Items from a data source
[Start of section]

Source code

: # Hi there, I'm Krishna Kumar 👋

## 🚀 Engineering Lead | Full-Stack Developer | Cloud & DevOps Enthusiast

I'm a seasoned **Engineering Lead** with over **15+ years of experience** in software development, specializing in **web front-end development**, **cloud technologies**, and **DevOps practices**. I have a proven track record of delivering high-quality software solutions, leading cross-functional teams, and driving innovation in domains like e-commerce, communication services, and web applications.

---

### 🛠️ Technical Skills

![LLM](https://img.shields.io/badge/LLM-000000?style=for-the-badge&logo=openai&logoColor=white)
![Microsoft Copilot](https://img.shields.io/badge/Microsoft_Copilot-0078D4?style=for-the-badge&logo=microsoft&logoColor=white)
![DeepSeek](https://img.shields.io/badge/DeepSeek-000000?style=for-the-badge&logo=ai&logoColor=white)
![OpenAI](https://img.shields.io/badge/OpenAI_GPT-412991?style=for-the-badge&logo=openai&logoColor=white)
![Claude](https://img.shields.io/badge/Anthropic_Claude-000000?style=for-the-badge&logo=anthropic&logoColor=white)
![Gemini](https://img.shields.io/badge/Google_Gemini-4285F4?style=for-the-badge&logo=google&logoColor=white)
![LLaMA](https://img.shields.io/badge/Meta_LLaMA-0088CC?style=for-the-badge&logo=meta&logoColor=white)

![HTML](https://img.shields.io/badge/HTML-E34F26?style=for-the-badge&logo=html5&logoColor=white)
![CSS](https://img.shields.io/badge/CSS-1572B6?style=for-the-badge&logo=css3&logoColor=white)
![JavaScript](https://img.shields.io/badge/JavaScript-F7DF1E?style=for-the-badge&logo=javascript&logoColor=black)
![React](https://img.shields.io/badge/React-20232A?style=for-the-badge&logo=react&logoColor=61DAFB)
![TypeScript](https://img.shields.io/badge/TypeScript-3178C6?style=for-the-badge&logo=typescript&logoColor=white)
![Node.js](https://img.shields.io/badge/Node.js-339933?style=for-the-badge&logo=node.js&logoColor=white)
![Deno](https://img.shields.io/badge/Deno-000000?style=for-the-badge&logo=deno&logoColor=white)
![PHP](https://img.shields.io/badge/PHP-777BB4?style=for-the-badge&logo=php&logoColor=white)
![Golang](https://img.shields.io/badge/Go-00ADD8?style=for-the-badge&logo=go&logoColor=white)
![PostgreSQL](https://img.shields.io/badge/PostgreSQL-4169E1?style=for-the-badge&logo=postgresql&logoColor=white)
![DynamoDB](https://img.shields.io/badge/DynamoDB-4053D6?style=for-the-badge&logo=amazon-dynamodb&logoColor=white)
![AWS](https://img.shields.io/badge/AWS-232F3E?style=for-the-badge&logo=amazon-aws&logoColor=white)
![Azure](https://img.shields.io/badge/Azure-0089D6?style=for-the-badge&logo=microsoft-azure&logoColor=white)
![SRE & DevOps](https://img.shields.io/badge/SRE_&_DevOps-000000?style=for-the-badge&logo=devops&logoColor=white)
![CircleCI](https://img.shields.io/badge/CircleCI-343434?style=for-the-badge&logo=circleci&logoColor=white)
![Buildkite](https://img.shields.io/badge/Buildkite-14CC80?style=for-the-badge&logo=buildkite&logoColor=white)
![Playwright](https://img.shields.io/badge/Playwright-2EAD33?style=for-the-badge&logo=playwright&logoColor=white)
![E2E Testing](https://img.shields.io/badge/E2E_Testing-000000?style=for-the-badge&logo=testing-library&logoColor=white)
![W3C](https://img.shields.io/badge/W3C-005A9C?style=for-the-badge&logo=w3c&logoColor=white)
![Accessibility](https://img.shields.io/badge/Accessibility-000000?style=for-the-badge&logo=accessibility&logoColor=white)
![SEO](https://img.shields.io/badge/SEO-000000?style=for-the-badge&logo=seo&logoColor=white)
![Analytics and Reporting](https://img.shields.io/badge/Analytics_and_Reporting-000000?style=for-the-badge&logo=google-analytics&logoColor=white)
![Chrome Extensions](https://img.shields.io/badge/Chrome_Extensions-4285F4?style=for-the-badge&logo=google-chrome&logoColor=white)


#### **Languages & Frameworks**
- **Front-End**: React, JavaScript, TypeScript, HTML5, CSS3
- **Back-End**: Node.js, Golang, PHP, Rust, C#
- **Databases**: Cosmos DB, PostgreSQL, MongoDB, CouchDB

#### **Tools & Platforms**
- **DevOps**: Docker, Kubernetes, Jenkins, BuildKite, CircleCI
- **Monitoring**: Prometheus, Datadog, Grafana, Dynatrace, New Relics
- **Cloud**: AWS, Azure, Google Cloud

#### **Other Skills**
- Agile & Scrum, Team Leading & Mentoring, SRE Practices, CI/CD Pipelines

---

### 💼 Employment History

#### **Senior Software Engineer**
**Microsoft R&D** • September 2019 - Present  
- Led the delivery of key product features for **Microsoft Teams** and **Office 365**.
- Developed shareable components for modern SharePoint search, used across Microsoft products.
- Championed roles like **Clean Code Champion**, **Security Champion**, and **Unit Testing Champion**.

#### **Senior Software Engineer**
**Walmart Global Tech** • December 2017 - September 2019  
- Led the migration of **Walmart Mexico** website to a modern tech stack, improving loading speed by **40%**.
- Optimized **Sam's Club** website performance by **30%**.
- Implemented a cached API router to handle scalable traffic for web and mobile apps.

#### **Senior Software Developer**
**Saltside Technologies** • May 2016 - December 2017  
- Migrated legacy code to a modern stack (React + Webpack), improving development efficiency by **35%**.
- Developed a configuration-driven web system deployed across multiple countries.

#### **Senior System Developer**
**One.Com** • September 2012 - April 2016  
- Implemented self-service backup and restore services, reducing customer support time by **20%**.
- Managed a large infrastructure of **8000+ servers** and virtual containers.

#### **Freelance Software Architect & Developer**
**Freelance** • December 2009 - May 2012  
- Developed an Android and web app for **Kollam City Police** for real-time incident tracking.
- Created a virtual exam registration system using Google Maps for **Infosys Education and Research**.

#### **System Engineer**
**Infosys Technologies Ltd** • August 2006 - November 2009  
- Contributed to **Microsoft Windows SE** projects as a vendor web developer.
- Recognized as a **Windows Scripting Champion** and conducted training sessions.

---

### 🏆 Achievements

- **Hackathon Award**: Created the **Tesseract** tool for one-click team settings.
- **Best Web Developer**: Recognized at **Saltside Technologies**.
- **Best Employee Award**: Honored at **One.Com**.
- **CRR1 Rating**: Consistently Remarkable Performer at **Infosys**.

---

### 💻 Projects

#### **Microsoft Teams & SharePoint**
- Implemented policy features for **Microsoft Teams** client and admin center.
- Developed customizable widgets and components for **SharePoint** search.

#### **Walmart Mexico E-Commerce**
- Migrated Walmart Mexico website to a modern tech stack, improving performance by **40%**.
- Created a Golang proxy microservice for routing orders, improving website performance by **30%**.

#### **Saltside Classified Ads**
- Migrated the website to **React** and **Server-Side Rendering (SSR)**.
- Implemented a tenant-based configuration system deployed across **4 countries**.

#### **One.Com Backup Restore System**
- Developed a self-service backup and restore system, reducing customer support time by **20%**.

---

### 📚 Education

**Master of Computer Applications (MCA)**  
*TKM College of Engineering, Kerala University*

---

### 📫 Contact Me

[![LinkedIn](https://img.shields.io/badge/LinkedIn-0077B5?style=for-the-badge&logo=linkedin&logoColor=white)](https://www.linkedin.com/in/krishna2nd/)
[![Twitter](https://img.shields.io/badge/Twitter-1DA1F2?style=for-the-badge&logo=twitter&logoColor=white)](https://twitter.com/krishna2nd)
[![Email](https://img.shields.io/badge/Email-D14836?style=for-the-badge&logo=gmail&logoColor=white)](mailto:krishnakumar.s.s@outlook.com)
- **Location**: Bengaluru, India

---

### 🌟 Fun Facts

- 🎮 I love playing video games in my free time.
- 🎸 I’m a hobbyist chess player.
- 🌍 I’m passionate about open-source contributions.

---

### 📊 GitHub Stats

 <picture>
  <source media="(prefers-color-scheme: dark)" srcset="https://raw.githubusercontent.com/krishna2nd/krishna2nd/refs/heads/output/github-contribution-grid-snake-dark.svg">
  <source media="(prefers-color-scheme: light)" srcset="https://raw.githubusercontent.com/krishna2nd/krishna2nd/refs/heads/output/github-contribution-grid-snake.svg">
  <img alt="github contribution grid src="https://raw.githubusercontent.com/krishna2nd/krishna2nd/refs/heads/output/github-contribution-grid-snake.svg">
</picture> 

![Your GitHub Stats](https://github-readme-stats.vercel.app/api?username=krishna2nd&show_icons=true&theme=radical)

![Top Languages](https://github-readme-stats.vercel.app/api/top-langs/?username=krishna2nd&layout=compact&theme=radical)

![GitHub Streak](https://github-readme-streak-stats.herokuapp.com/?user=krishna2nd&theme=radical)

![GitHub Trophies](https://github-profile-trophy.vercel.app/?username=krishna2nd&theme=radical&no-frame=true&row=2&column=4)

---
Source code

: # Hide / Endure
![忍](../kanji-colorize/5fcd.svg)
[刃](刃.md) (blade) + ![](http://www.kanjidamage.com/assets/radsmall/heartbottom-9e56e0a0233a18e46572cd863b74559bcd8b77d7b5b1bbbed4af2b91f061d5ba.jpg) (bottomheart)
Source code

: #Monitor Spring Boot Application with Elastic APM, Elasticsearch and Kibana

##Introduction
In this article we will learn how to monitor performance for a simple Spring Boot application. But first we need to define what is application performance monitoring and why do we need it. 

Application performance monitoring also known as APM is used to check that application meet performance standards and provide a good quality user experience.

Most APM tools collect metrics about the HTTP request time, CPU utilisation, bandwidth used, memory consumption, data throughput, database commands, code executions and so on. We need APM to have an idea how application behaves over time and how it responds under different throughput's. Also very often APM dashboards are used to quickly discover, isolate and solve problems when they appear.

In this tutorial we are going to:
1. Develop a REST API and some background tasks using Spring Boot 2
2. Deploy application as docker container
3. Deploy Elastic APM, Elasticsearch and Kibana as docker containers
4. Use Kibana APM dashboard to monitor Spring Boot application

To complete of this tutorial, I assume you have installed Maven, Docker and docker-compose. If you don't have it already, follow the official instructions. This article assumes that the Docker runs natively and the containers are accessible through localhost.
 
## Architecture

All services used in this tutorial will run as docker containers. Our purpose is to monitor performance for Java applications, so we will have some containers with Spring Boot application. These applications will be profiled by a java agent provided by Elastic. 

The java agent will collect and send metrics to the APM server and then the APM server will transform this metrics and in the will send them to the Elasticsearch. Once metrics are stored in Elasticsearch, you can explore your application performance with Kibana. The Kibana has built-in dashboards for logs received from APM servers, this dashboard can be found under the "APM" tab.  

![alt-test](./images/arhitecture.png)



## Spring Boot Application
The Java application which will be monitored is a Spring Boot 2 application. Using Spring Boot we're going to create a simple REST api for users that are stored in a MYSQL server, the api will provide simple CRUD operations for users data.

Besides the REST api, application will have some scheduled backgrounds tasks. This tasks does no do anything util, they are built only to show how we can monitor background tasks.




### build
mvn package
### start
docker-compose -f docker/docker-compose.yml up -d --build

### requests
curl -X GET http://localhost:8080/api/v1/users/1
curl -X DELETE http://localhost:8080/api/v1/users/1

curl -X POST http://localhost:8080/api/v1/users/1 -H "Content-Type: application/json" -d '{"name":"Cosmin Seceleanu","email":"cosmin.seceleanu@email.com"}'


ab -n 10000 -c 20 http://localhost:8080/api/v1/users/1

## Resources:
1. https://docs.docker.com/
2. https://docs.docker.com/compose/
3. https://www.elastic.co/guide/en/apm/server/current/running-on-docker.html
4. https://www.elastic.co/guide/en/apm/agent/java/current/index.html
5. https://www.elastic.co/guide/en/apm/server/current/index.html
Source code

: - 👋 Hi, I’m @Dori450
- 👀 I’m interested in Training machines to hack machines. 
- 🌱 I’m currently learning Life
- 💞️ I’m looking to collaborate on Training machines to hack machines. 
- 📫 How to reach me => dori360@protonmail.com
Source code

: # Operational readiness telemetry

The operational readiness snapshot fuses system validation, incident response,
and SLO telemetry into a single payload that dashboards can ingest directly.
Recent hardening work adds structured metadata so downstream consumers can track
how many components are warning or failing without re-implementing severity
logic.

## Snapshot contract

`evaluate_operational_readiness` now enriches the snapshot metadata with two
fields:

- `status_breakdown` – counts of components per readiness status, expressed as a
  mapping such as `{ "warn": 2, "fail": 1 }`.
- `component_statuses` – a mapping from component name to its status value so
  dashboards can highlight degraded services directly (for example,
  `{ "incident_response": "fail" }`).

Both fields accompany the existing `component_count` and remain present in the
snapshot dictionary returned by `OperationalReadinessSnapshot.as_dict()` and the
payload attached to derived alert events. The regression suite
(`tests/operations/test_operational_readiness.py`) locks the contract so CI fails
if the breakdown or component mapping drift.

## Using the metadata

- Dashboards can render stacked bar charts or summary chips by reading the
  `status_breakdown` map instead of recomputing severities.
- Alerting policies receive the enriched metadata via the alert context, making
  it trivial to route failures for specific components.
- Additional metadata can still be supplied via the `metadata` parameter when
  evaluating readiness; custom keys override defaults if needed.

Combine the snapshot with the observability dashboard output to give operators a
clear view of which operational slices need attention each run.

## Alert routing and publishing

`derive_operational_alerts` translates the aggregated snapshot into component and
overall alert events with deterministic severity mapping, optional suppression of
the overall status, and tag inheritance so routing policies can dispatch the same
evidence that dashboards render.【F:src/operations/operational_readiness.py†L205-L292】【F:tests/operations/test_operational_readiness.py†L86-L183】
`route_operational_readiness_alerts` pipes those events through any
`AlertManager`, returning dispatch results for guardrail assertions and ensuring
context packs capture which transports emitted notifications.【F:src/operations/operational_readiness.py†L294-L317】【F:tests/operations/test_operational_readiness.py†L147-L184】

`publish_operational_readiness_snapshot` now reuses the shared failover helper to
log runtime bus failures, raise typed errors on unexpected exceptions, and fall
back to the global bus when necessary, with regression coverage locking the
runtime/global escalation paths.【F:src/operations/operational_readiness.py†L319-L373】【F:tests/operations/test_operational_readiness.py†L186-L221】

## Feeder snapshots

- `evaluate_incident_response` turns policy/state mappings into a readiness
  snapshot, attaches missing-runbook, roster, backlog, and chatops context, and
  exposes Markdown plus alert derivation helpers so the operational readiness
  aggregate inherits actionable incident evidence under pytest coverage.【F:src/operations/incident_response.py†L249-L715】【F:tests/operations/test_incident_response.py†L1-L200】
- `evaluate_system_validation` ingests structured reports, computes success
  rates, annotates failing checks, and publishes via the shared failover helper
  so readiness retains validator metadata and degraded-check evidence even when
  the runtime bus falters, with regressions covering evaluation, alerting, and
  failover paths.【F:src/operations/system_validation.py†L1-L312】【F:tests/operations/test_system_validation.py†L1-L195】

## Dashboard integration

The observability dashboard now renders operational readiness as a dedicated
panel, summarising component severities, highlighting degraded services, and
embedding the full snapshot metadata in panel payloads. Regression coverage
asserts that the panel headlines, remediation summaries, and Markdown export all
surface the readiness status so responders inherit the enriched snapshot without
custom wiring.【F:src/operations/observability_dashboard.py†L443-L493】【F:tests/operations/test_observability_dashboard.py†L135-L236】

[End of section]

WHAT YOU NEED TO DO —
Take the lines above from the one containing "## Using the metadata" to the one containing "## Feeder snapshots" and retype them exactly, both ends included, with nothing added.

ANSWER —
## Using the metadata

- Dashboards can render stacked bar charts or summary chips by reading the
  `status_breakdown` map instead of recomputing severities.
- Alerting policies receive the enriched metadata via the alert context, making
  it trivial to route failures for specific components.
- Additional metadata can still be supplied via the `metadata` parameter when
  evaluating readiness; custom keys override defaults if needed.

Combine the snapshot with the observability dashboard output to give operators a
clear view of which operational slices need attention each run.

## Alert routing and publishing

`derive_operational_alerts` translates the aggregated snapshot into component and
overall alert events with deterministic severity mapping, optional suppression of
the overall status, and tag inheritance so routing policies can dispatch the same
evidence that dashboards render.【F:src/operations/operational_readiness.py†L205-L292】【F:tests/operations/test_operational_readiness.py†L86-L183】
`route_operational_readiness_alerts` pipes those events through any
`AlertManager`, returning dispatch results for guardrail assertions and ensuring
context packs capture which transports emitted notifications.【F:src/operations/operational_readiness.py†L294-L317】【F:tests/operations/test_operational_readiness.py†L147-L184】

`publish_operational_readiness_snapshot` now reuses the shared failover helper to
log runtime bus failures, raise typed errors on unexpected exceptions, and fall
back to the global bus when necessary, with regression coverage locking the
runtime/global escalation paths.【F:src/operations/operational_readiness.py†L319-L373】【F:tests/operations/test_operational_readiness.py†L186-L221】

## Feeder snapshots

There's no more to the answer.